Menurut Kasubdit Penguatan Wilayah II Direktorat Jenderal HAM RI, Eva Gantini pada saat menjadi pembicara dalam diklat tersebut, menyampaikan “sebagai penegak hukum perlu memahami anak dan penyebab anak melakukan tindak pidana. Jika seorang anak melakukan tindak pidana harus dilihat dari beberapa aspek, seperti yang tercantum dalam UU Nomor 11 Tahun 2012”.

Anak berdasarkan undang-undang adalah seseorang yang berusia di bawah 18 tahun. Faktor yang paling penting dalam penanganan anak adalah mengedepankan hak-hak anak dan prinsip terbaik bagi anak.

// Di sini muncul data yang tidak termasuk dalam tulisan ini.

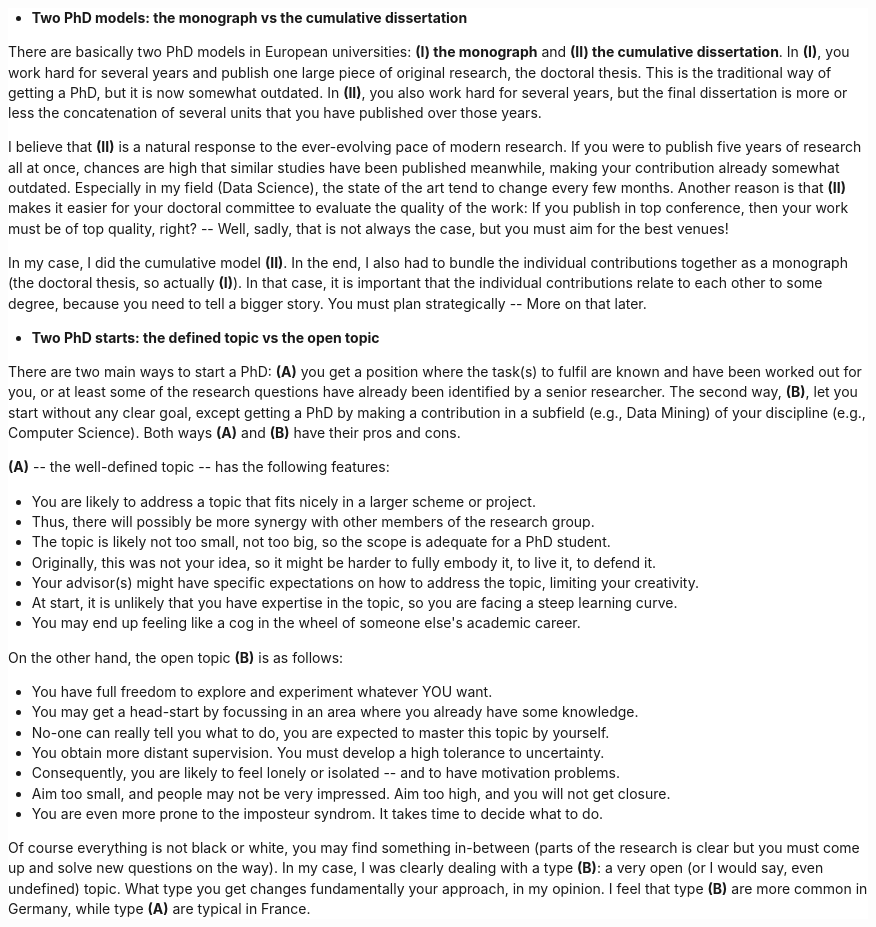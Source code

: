 
- **Two PhD models: the monograph vs the cumulative dissertation** <a name="two-phd-models"></a> 

There are basically two PhD models in European universities: **(I) the monograph** and **(II) the cumulative dissertation**. In **(I)**, you work hard for several years and publish one large piece of original research, the doctoral thesis. This is the traditional way of getting a PhD, but it is now somewhat outdated. In **(II)**, you also work hard for several years, but the final dissertation is more or less the concatenation of several units that you have published over those years. 

I believe that **(II)** is a natural response to the ever-evolving pace of modern research. If you were to publish five years of research all at once, chances are high that similar studies have been published meanwhile, making your contribution already somewhat outdated. Especially in my field (Data Science), the state of the art tend to change every few months. Another reason is that **(II)** makes it easier for your doctoral committee to evaluate the quality of the work: If you publish in top conference, then your work must be of top quality, right? -- Well, sadly, that is not always the case, but you must aim for the best venues!

In my case, I did the cumulative model **(II)**. In the end, I also had to bundle the individual contributions together as a monograph (the doctoral thesis, so actually **(I)**). In that case, it is important that the individual contributions relate to each other to some degree, because you need to tell a bigger story. You must plan strategically -- More on that later.   

- **Two PhD starts: the defined topic vs the open topic** <a name="two-phd-starts"></a> 

There are two main ways to start a PhD: **(A)** you get a position where the task(s) to fulfil are known and have been worked out for you, or at least some of the research questions have already been identified by a senior researcher. The second way, **(B)**, let you start without any clear goal, except getting a PhD by making a contribution in a subfield (e.g., Data Mining) of your discipline (e.g., Computer Science). Both ways **(A)** and **(B)** have their pros and cons. 

**(A)** -- the well-defined topic -- has the following features: 
- You are likely to address a topic that fits nicely in a larger scheme or project. 
- Thus, there will possibly be more synergy with other members of the research group. 
- The topic is likely not too small, not too big, so the scope is adequate for a PhD student.
- Originally, this was not your idea, so it might be harder to fully embody it, to live it, to defend it. 
- Your advisor(s) might have specific expectations on how to address the topic, limiting your creativity.
- At start, it is unlikely that you have expertise in the topic, so you are facing a steep learning curve.
- You may end up feeling like a cog in the wheel of someone else's academic career. 

On the other hand, the open topic **(B)** is as follows: 
- You have full freedom to explore and experiment whatever YOU want. 
- You may get a head-start by focussing in an area where you already have some knowledge. 
- No-one can really tell you what to do, you are expected to master this topic by yourself. 
- You obtain more distant supervision. You must develop a high tolerance to uncertainty.
- Consequently, you are likely to feel lonely or isolated -- and to have motivation problems. 
- Aim too small, and people may not be very impressed. Aim too high, and you will not get closure.
- You are even more prone to the imposteur syndrom. It takes time to decide what to do. 

Of course everything is not black or white, you may find something in-between (parts of the research is clear but you must come up and solve new questions on the way). In my case, I was clearly dealing with a type **(B)**: a very open (or I would say, even undefined) topic. What type you get changes fundamentally your approach, in my opinion. I feel that type **(B)** are more common in Germany, while type **(A)** are typical in France. 

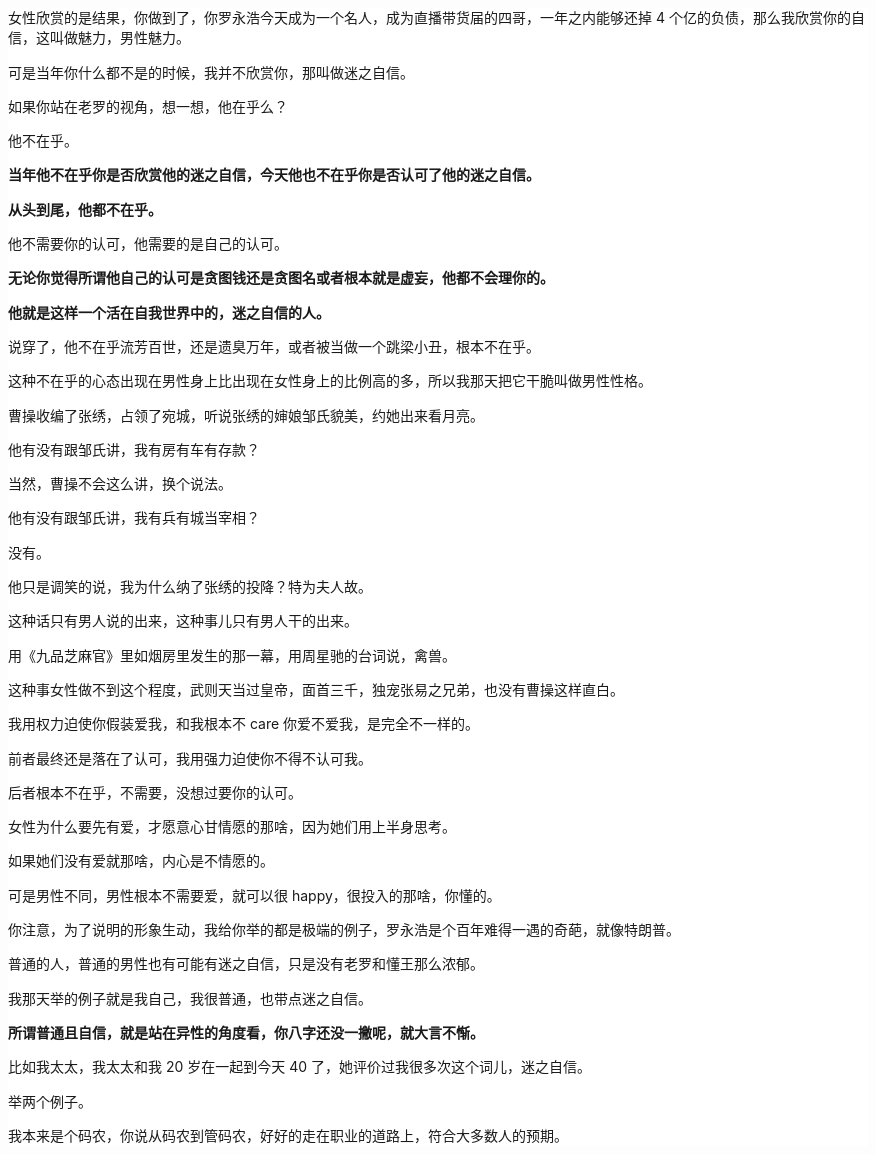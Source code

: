 女性欣赏的是结果，你做到了，你罗永浩今天成为一个名人，成为直播带货届的四哥，一年之内能够还掉 4 个亿的负债，那么我欣赏你的自信，这叫做魅力，男性魅力。

可是当年你什么都不是的时候，我并不欣赏你，那叫做迷之自信。

如果你站在老罗的视角，想一想，他在乎么？

他不在乎。

**当年他不在乎你是否欣赏他的迷之自信，今天他也不在乎你是否认可了他的迷之自信。**

**从头到尾，他都不在乎。**

他不需要你的认可，他需要的是自己的认可。

**无论你觉得所谓他自己的认可是贪图钱还是贪图名或者根本就是虚妄，他都不会理你的。**

**他就是这样一个活在自我世界中的，迷之自信的人。**

说穿了，他不在乎流芳百世，还是遗臭万年，或者被当做一个跳梁小丑，根本不在乎。

这种不在乎的心态出现在男性身上比出现在女性身上的比例高的多，所以我那天把它干脆叫做男性性格。

曹操收编了张绣，占领了宛城，听说张绣的婶娘邹氏貌美，约她出来看月亮。

他有没有跟邹氏讲，我有房有车有存款？

当然，曹操不会这么讲，换个说法。

他有没有跟邹氏讲，我有兵有城当宰相？

没有。

他只是调笑的说，我为什么纳了张绣的投降？特为夫人故。

这种话只有男人说的出来，这种事儿只有男人干的出来。

用《九品芝麻官》里如烟房里发生的那一幕，用周星驰的台词说，禽兽。

这种事女性做不到这个程度，武则天当过皇帝，面首三千，独宠张易之兄弟，也没有曹操这样直白。

我用权力迫使你假装爱我，和我根本不 care 你爱不爱我，是完全不一样的。

前者最终还是落在了认可，我用强力迫使你不得不认可我。

后者根本不在乎，不需要，没想过要你的认可。

女性为什么要先有爱，才愿意心甘情愿的那啥，因为她们用上半身思考。

如果她们没有爱就那啥，内心是不情愿的。

可是男性不同，男性根本不需要爱，就可以很 happy，很投入的那啥，你懂的。

你注意，为了说明的形象生动，我给你举的都是极端的例子，罗永浩是个百年难得一遇的奇葩，就像特朗普。

普通的人，普通的男性也有可能有迷之自信，只是没有老罗和懂王那么浓郁。

我那天举的例子就是我自己，我很普通，也带点迷之自信。

**所谓普通且自信，就是站在异性的角度看，你八字还没一撇呢，就大言不惭。**

比如我太太，我太太和我 20 岁在一起到今天 40 了，她评价过我很多次这个词儿，迷之自信。

举两个例子。

我本来是个码农，你说从码农到管码农，好好的走在职业的道路上，符合大多数人的预期。
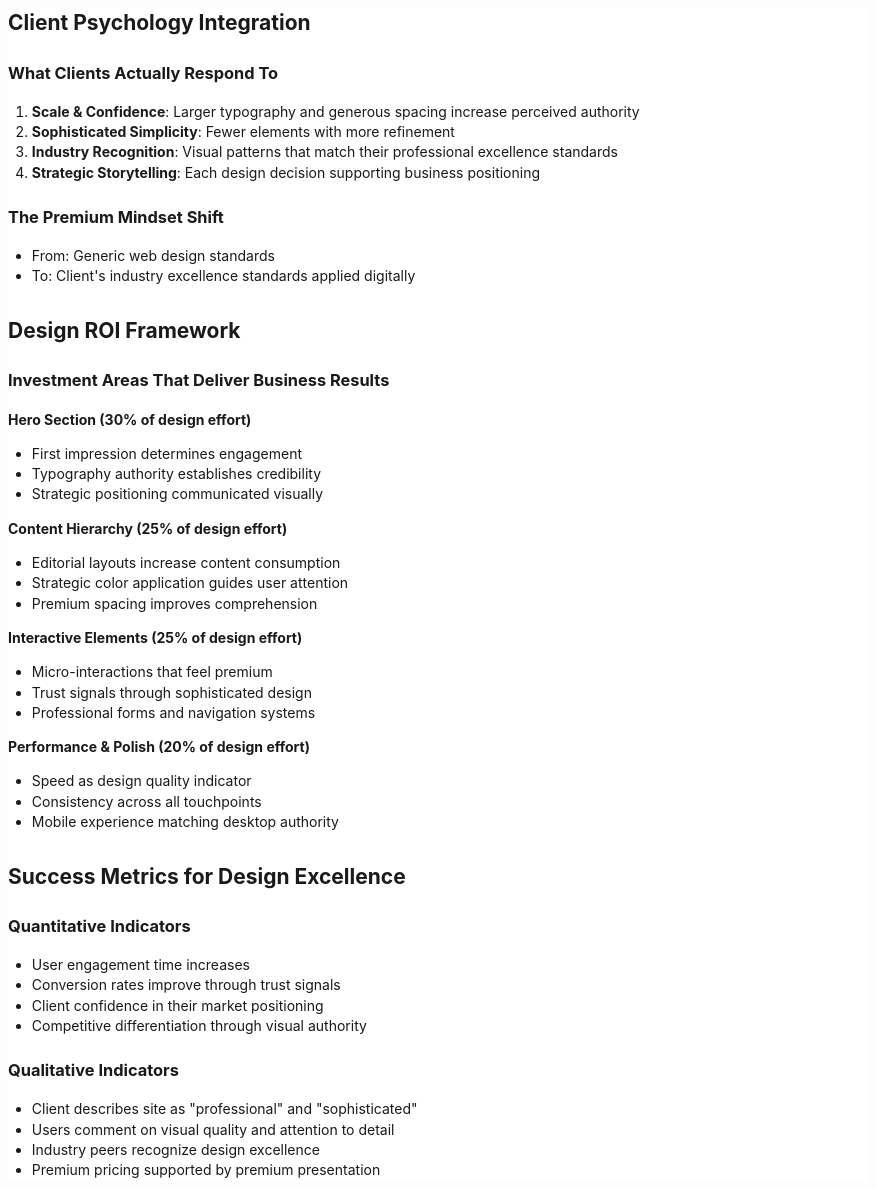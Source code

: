 ## Client Psychology Integration

### What Clients Actually Respond To
1. **Scale & Confidence**: Larger typography and generous spacing increase perceived authority
2. **Sophisticated Simplicity**: Fewer elements with more refinement
3. **Industry Recognition**: Visual patterns that match their professional excellence standards
4. **Strategic Storytelling**: Each design decision supporting business positioning

### The Premium Mindset Shift
- From: Generic web design standards
- To: Client's industry excellence standards applied digitally

## Design ROI Framework

### Investment Areas That Deliver Business Results

**Hero Section (30% of design effort)**
- First impression determines engagement
- Typography authority establishes credibility
- Strategic positioning communicated visually

**Content Hierarchy (25% of design effort)**
- Editorial layouts increase content consumption
- Strategic color application guides user attention
- Premium spacing improves comprehension

**Interactive Elements (25% of design effort)**
- Micro-interactions that feel premium
- Trust signals through sophisticated design
- Professional forms and navigation systems

**Performance & Polish (20% of design effort)**
- Speed as design quality indicator
- Consistency across all touchpoints
- Mobile experience matching desktop authority

## Success Metrics for Design Excellence

### Quantitative Indicators
- User engagement time increases
- Conversion rates improve through trust signals
- Client confidence in their market positioning
- Competitive differentiation through visual authority

### Qualitative Indicators
- Client describes site as "professional" and "sophisticated"
- Users comment on visual quality and attention to detail
- Industry peers recognize design excellence
- Premium pricing supported by premium presentation
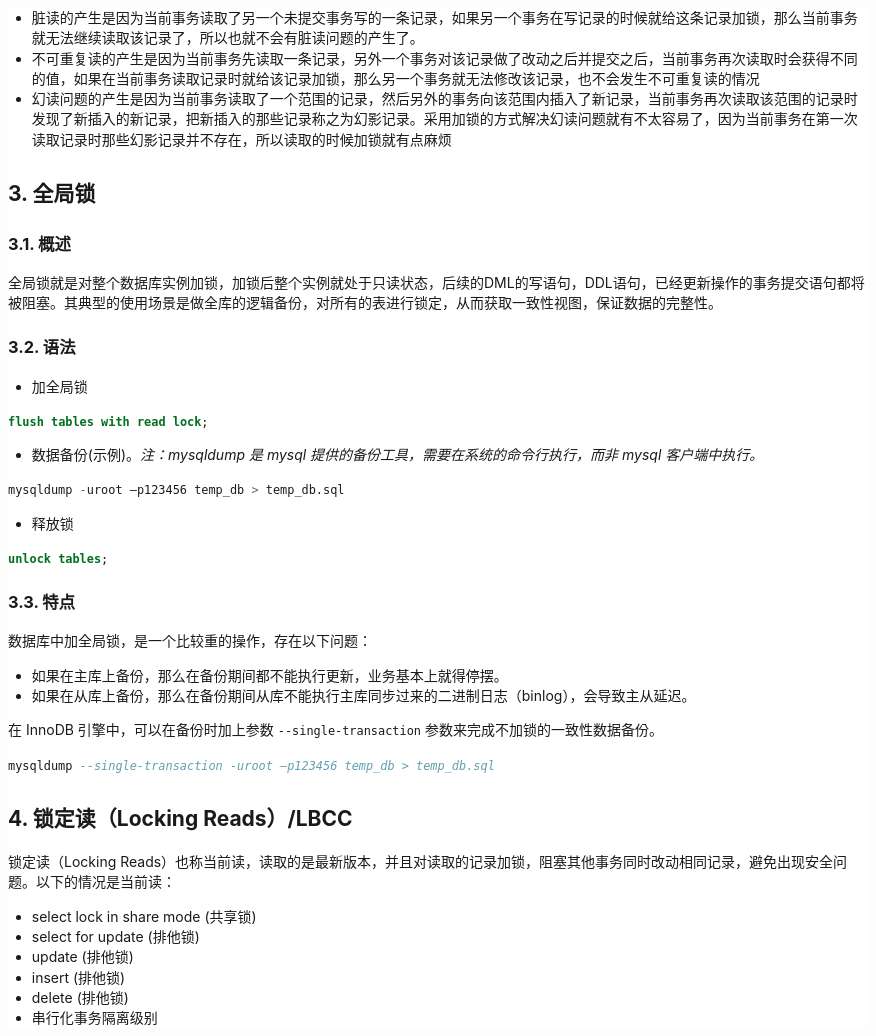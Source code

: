 - 脏读的产生是因为当前事务读取了另一个未提交事务写的一条记录，如果另一个事务在写记录的时候就给这条记录加锁，那么当前事务就无法继续读取该记录了，所以也就不会有脏读问题的产生了。
- 不可重复读的产生是因为当前事务先读取一条记录，另外一个事务对该记录做了改动之后并提交之后，当前事务再次读取时会获得不同的值，如果在当前事务读取记录时就给该记录加锁，那么另一个事务就无法修改该记录，也不会发生不可重复读的情况
- 幻读问题的产生是因为当前事务读取了一个范围的记录，然后另外的事务向该范围内插入了新记录，当前事务再次读取该范围的记录时发现了新插入的新记录，把新插入的那些记录称之为幻影记录。采用加锁的方式解决幻读问题就有不太容易了，因为当前事务在第一次读取记录时那些幻影记录并不存在，所以读取的时候加锁就有点麻烦

## 3. 全局锁

### 3.1. 概述

全局锁就是对整个数据库实例加锁，加锁后整个实例就处于只读状态，后续的DML的写语句，DDL语句，已经更新操作的事务提交语句都将被阻塞。其典型的使用场景是做全库的逻辑备份，对所有的表进行锁定，从而获取一致性视图，保证数据的完整性。

### 3.2. 语法

- 加全局锁

```sql
flush tables with read lock;
```

- 数据备份(示例)。*注：mysqldump 是 mysql 提供的备份工具，需要在系统的命令行执行，而非 mysql 客户端中执行。*

```sql
mysqldump -uroot –p123456 temp_db > temp_db.sql
```

- 释放锁

```sql
unlock tables;
```

### 3.3. 特点

数据库中加全局锁，是一个比较重的操作，存在以下问题：

- 如果在主库上备份，那么在备份期间都不能执行更新，业务基本上就得停摆。
- 如果在从库上备份，那么在备份期间从库不能执行主库同步过来的二进制日志（binlog），会导致主从延迟。

在 InnoDB 引擎中，可以在备份时加上参数 `--single-transaction` 参数来完成不加锁的一致性数据备份。

```sql
mysqldump --single-transaction -uroot –p123456 temp_db > temp_db.sql
```

## 4. 锁定读（Locking Reads）/LBCC

锁定读（Locking Reads）也称当前读，读取的是最新版本，并且对读取的记录加锁，阻塞其他事务同时改动相同记录，避免出现安全问题。以下的情况是当前读：

- select lock in share mode (共享锁)
- select for update (排他锁)
- update (排他锁)
- insert (排他锁)
- delete (排他锁)
- 串行化事务隔离级别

“Ya, prinsip dalam penegakan hukum bagi anak adalah prinsip terbaik bagi anak. Seorang anak tidak boleh diperlakukan seperti layaknya orang dewasa. Kita coba bayangkan, jika satu hari saja anak dipidana atau dipenjarakan bersama orang-orang dewasa, bisa jadi dalam semalam itu anak akan mendapatkan ‘pengalaman’ negatif,” imbuhnya.

Menurut salah satu peserta diklat dari Kanwil Kemenkumham Bali, Yogi “UU tersebut (UU SPPA-red) telah jelas dan gamblang, bahwa disana ada peran Pembimbing Pemasyarakan (PK) untuk mendampingi anak sejak proses penyidikan,” menurutnya.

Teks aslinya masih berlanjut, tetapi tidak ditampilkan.